Saved data entries:
== Segment start ==

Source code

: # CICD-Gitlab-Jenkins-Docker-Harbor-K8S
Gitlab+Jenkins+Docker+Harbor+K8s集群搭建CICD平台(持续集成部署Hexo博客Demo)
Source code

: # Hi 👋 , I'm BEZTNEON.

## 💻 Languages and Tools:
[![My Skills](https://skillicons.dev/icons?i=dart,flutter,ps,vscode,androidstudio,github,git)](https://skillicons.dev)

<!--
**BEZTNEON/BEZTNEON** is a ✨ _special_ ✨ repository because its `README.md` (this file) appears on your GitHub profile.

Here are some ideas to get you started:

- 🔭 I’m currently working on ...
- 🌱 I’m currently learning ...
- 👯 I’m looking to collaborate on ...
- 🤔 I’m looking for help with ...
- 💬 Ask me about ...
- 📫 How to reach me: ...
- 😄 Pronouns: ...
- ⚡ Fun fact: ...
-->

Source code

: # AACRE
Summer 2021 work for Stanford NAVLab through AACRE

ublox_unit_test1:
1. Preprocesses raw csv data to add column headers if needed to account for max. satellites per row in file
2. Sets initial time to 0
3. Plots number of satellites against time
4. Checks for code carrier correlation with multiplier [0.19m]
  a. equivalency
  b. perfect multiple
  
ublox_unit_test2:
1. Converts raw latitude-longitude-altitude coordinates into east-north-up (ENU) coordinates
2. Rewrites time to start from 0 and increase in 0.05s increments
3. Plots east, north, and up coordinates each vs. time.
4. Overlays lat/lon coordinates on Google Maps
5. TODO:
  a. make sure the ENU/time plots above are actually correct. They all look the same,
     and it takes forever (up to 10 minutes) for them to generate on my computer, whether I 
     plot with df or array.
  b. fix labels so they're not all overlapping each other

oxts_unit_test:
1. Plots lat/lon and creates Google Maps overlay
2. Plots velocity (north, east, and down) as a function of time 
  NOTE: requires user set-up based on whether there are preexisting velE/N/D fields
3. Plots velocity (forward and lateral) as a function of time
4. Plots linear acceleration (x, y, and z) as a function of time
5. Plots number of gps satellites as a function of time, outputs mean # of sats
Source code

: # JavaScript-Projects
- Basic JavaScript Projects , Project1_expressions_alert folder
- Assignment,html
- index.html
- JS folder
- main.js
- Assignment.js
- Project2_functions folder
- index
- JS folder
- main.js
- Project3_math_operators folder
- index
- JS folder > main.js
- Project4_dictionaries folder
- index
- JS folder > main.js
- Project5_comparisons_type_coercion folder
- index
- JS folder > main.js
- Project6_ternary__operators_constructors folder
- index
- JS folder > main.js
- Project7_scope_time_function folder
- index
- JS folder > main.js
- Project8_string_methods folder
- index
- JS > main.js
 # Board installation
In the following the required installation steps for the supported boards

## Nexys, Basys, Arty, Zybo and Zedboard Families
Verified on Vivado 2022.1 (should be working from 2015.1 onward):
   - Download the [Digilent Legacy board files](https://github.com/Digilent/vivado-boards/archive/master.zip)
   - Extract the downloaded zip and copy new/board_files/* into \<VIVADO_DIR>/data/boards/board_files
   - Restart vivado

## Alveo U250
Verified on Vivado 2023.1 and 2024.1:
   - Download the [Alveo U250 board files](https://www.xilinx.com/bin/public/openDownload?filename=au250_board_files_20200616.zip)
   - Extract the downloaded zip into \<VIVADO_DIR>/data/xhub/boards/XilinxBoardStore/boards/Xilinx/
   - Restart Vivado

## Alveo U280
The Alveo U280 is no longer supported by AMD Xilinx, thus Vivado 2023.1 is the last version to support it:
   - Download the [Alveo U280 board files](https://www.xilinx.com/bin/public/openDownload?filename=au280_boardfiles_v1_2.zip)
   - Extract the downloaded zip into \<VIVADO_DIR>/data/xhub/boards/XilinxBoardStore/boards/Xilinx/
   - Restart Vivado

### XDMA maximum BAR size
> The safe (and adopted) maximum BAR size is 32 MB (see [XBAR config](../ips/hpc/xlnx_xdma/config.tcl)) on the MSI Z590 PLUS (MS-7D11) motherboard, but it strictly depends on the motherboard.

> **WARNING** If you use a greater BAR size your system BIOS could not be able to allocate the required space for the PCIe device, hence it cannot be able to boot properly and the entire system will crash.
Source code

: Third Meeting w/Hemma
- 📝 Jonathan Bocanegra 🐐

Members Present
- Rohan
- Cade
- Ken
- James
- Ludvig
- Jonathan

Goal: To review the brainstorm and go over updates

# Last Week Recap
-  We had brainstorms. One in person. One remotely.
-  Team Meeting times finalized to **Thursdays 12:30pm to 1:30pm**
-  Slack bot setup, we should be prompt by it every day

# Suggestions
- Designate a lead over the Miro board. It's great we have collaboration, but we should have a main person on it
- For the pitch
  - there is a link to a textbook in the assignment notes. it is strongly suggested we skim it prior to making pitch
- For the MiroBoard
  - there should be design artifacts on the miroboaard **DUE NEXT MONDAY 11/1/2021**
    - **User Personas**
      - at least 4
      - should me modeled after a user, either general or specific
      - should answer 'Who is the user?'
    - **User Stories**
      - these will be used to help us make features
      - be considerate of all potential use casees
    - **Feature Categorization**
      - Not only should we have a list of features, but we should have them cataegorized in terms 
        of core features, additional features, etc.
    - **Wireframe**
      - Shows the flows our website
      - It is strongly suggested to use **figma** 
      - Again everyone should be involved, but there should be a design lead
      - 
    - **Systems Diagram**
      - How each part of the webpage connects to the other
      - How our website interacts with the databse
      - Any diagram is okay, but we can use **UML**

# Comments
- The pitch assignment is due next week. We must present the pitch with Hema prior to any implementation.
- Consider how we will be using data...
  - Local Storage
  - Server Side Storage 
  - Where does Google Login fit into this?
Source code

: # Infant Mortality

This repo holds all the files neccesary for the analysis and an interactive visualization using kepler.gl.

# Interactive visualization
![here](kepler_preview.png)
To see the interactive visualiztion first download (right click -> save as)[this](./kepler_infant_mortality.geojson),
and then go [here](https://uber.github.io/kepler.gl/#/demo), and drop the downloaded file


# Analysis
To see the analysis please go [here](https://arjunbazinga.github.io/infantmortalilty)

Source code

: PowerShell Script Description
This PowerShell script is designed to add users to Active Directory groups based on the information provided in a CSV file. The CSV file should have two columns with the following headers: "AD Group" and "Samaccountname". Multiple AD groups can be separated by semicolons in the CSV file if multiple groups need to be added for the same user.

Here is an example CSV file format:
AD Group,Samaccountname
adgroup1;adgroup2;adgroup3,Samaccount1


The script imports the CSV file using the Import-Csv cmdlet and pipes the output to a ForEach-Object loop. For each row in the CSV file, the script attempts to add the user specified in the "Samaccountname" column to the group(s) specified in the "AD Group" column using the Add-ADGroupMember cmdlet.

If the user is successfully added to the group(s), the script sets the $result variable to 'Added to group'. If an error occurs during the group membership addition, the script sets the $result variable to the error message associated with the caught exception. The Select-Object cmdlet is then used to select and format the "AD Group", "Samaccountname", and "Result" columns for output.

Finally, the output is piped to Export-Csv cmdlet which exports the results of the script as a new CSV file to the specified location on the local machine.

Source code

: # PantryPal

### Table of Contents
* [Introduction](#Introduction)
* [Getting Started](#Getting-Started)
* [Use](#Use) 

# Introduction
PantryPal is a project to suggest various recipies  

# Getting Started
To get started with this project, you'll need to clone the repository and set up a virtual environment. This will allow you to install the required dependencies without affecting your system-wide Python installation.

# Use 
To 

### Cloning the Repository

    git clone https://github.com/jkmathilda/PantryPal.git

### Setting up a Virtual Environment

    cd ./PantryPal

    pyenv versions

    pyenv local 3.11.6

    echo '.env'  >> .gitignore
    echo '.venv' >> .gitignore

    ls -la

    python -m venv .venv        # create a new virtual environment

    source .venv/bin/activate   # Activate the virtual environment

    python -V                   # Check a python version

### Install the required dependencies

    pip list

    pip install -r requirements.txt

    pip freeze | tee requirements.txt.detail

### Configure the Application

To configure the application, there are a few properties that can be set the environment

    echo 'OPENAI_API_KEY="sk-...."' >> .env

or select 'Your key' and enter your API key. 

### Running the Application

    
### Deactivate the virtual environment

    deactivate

== Segment end ==

WHAT YOU HAVE TO DO: Return the lines above that include the string "PantryPal".

SOLUTION TO THIS EXERCISE:
: # PantryPal
PantryPal is a project to suggest various recipies  
    git clone https://github.com/jkmathilda/PantryPal.git
    cd ./PantryPal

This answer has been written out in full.